**Required work:** Since pictures do not belong in the copy, please repeat every record below exactly without them.

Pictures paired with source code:
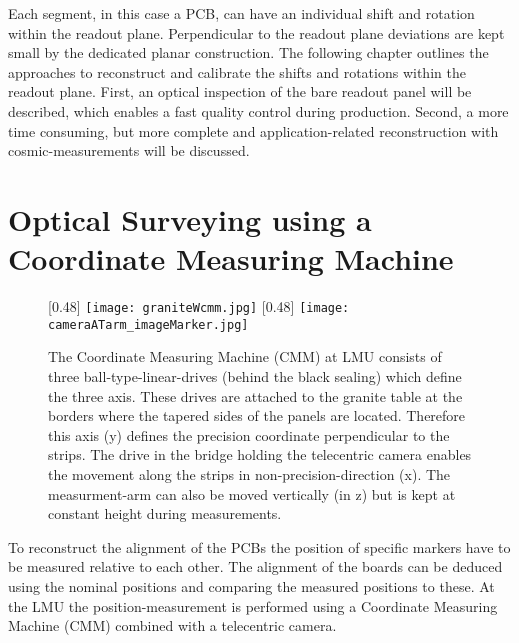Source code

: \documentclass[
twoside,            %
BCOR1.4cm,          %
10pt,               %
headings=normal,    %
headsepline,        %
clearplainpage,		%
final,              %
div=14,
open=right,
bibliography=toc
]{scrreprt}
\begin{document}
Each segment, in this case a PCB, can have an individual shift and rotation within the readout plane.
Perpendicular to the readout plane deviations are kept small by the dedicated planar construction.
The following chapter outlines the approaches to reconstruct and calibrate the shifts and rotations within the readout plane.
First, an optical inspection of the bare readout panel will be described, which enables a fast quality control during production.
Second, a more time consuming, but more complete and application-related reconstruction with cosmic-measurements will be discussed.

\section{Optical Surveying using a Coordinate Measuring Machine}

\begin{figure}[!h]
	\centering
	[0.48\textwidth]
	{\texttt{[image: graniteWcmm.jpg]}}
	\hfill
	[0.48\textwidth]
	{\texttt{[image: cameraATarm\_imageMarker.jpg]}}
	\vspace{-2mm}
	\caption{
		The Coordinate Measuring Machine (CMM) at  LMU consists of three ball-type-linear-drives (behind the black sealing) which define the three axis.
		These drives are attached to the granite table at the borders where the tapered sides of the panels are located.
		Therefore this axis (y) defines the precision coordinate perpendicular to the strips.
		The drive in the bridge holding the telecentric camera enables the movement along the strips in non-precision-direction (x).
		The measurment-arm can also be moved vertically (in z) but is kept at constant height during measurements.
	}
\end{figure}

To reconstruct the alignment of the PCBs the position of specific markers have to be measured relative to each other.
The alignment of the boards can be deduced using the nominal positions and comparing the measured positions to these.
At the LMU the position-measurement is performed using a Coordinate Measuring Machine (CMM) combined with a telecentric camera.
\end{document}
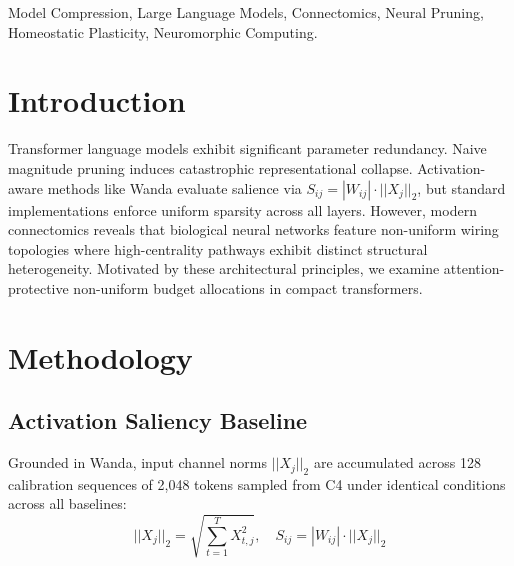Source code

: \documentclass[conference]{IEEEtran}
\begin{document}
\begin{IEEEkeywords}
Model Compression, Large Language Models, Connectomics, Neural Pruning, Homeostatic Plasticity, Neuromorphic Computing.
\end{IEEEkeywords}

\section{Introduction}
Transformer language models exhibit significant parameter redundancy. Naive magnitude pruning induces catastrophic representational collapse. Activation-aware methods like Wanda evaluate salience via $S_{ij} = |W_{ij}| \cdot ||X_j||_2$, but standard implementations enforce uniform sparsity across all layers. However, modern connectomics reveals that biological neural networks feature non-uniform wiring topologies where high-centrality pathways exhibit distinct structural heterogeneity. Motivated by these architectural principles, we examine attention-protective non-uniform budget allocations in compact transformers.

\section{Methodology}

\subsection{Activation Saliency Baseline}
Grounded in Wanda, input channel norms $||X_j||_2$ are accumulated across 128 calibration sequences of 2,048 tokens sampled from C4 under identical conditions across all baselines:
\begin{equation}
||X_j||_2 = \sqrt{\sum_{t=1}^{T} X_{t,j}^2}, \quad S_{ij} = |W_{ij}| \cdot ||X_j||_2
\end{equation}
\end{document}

**Expected output:**
Source code

: \documentclass[
twoside,            %
BCOR1.4cm,          %
10pt,               %
headings=normal,    %
headsepline,        %
clearplainpage,		%
final,              %
div=14,
open=right,
bibliography=toc
]{scrreprt}
\begin{document}
Each segment, in this case a PCB, can have an individual shift and rotation within the readout plane.
Perpendicular to the readout plane deviations are kept small by the dedicated planar construction.
The following chapter outlines the approaches to reconstruct and calibrate the shifts and rotations within the readout plane.
First, an optical inspection of the bare readout panel will be described, which enables a fast quality control during production.
Second, a more time consuming, but more complete and application-related reconstruction with cosmic-measurements will be discussed.

\section{Optical Surveying using a Coordinate Measuring Machine}

\begin{figure}[!h]
	\centering
	[0.48\textwidth]
	{\texttt{[image: graniteWcmm.jpg]}}
	\hfill
	[0.48\textwidth]
	{\texttt{[image: cameraATarm\_imageMarker.jpg]}}
	\vspace{-2mm}
	\caption{
		The Coordinate Measuring Machine (CMM) at  LMU consists of three ball-type-linear-drives (behind the black sealing) which define the three axis.
		These drives are attached to the granite table at the borders where the tapered sides of the panels are located.
		Therefore this axis (y) defines the precision coordinate perpendicular to the strips.
		The drive in the bridge holding the telecentric camera enables the movement along the strips in non-precision-direction (x).
		The measurment-arm can also be moved vertically (in z) but is kept at constant height during measurements.
	}
\end{figure}

To reconstruct the alignment of the PCBs the position of specific markers have to be measured relative to each other.
The alignment of the boards can be deduced using the nominal positions and comparing the measured positions to these.
At the LMU the position-measurement is performed using a Coordinate Measuring Machine (CMM) combined with a telecentric camera.
\end{document}
Source code

: \documentclass[conference]{IEEEtran}
\begin{document}
\begin{IEEEkeywords}
Model Compression, Large Language Models, Connectomics, Neural Pruning, Homeostatic Plasticity, Neuromorphic Computing.
\end{IEEEkeywords}

\section{Introduction}
Transformer language models exhibit significant parameter redundancy. Naive magnitude pruning induces catastrophic representational collapse. Activation-aware methods like Wanda evaluate salience via $S_{ij} = |W_{ij}| \cdot ||X_j||_2$, but standard implementations enforce uniform sparsity across all layers. However, modern connectomics reveals that biological neural networks feature non-uniform wiring topologies where high-centrality pathways exhibit distinct structural heterogeneity. Motivated by these architectural principles, we examine attention-protective non-uniform budget allocations in compact transformers.

\section{Methodology}

\subsection{Activation Saliency Baseline}
Grounded in Wanda, input channel norms $||X_j||_2$ are accumulated across 128 calibration sequences of 2,048 tokens sampled from C4 under identical conditions across all baselines:
\begin{equation}
||X_j||_2 = \sqrt{\sum_{t=1}^{T} X_{t,j}^2}, \quad S_{ij} = |W_{ij}| \cdot ||X_j||_2
\end{equation}
\end{document}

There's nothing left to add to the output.